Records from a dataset
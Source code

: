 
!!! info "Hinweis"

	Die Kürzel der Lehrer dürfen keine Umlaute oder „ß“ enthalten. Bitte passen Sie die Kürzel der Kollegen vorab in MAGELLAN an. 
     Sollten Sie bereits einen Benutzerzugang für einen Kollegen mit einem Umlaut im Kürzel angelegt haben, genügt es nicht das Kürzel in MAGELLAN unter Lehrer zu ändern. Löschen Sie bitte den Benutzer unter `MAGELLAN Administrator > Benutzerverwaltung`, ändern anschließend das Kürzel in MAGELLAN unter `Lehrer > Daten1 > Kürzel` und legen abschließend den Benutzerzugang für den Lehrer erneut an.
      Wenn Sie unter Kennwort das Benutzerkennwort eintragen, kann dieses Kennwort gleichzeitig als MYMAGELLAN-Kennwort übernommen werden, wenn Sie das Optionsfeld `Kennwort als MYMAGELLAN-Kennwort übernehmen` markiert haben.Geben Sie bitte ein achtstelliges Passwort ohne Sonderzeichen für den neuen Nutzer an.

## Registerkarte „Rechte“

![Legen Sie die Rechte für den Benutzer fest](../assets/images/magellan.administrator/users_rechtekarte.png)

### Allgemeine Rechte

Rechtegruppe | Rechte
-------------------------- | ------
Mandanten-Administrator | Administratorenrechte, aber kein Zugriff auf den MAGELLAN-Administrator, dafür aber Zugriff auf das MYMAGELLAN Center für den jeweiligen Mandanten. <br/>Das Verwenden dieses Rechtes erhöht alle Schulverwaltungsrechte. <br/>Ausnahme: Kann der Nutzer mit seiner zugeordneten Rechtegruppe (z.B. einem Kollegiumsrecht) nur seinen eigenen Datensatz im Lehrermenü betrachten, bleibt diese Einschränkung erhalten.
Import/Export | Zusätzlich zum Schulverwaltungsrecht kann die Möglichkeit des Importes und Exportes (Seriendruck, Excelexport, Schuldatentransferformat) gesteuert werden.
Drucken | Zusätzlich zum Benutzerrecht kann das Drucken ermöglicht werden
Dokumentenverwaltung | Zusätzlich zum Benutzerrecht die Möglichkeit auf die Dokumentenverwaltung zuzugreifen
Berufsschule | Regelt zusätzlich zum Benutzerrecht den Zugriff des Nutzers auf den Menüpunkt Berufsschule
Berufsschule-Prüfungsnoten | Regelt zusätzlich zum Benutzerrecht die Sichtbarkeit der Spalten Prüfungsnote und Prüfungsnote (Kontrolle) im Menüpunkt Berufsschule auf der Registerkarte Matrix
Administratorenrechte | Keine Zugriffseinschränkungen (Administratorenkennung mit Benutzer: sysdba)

# Work task
Provide an exact transcript of the lines from the one that holds "Berufsschule | Regelt" through the final line of the data above.

# Answer to this problem
Berufsschule | Regelt zusätzlich zum Benutzerrecht den Zugriff des Nutzers auf den Menüpunkt Berufsschule
Berufsschule-Prüfungsnoten | Regelt zusätzlich zum Benutzerrecht die Sichtbarkeit der Spalten Prüfungsnote und Prüfungsnote (Kontrolle) im Menüpunkt Berufsschule auf der Registerkarte Matrix
Administratorenrechte | Keine Zugriffseinschränkungen (Administratorenkennung mit Benutzer: sysdba)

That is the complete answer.